A Romanian Population Isolate With High Frequency of Vitiligo and Associated Autoimmune Diseases

Author Affiliations

Author Affiliations: Human Medical Genetics Program (Drs Birlea, Fain, and Spritz), Department of Dermatology (Dr Birlea), and Barbara Davis Center for Childhood Diabetes (Dr Fain), University of Colorado at Denver and Health Sciences Center, Aurora, Colorado.

Arch Dermatol. 2008;144(3):310-316. doi:

Objective  To characterize the epidemiology and genetics of vitiligo and associated autoimmune diseases in a population isolate in Romania in which there is a high frequency of these diseases.
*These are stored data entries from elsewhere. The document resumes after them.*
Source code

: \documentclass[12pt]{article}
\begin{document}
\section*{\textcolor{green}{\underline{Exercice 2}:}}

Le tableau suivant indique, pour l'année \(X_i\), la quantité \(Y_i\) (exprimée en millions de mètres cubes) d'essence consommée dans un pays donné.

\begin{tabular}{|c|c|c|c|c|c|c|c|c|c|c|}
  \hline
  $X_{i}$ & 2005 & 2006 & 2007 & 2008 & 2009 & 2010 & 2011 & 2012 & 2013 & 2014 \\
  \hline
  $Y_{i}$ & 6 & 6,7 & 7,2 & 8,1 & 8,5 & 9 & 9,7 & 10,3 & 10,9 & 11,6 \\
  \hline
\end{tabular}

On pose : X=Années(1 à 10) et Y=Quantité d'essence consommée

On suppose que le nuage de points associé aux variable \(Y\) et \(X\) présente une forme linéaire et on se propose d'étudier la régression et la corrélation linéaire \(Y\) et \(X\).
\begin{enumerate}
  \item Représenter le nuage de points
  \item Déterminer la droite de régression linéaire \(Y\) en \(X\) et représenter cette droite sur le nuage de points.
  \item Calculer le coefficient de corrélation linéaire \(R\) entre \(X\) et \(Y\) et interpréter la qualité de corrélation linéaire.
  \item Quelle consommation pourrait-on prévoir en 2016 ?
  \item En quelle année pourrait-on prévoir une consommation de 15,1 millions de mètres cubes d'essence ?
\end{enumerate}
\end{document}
Design  Prospective and retrospective ascertainment of all patients and extended families with these disorders in the study community.

Setting  A geographically isolated community in the mountains of northern Romania.

Patients  Fifty-one affected individuals and their close relatives from 35 nuclear families in an extended kindred that effectively constitutes the entire community population.

Main Outcome Measures  Demographic, phenotypic, and genetic aspects of vitiligo and other autoimmune diseases in the extended kindred.

Results  The frequencies of vitiligo and several other autoimmune diseases, including autoimmune thyroid disease, adult-onset autoimmune diabetes mellitus, and rheumatoid arthritis, are greatly elevated. The age of vitiligo onset in this village is relatively delayed, suggesting that the causes of vitiligo in this community may be somewhat atypical. Genetic segregation analysis is most consistent with a single major locus recessive model, although incomplete penetrance and heritability suggest that other genes and nongenetic factors likely influence occurrence of disease in homozygotes.

Conclusions  The high frequency of vitiligo and other autoimmune diseases in this isolated inbred community and an unusual aspect of the vitiligo phenotype suggest that susceptibility to these disorders in this “special population” may be unusual, likely involving a major recessive gene. Whereas disease susceptibility seems to involve a major genetic component, actual onset of vitiligo in genetically susceptible individuals seems to require exposure to environmental triggers.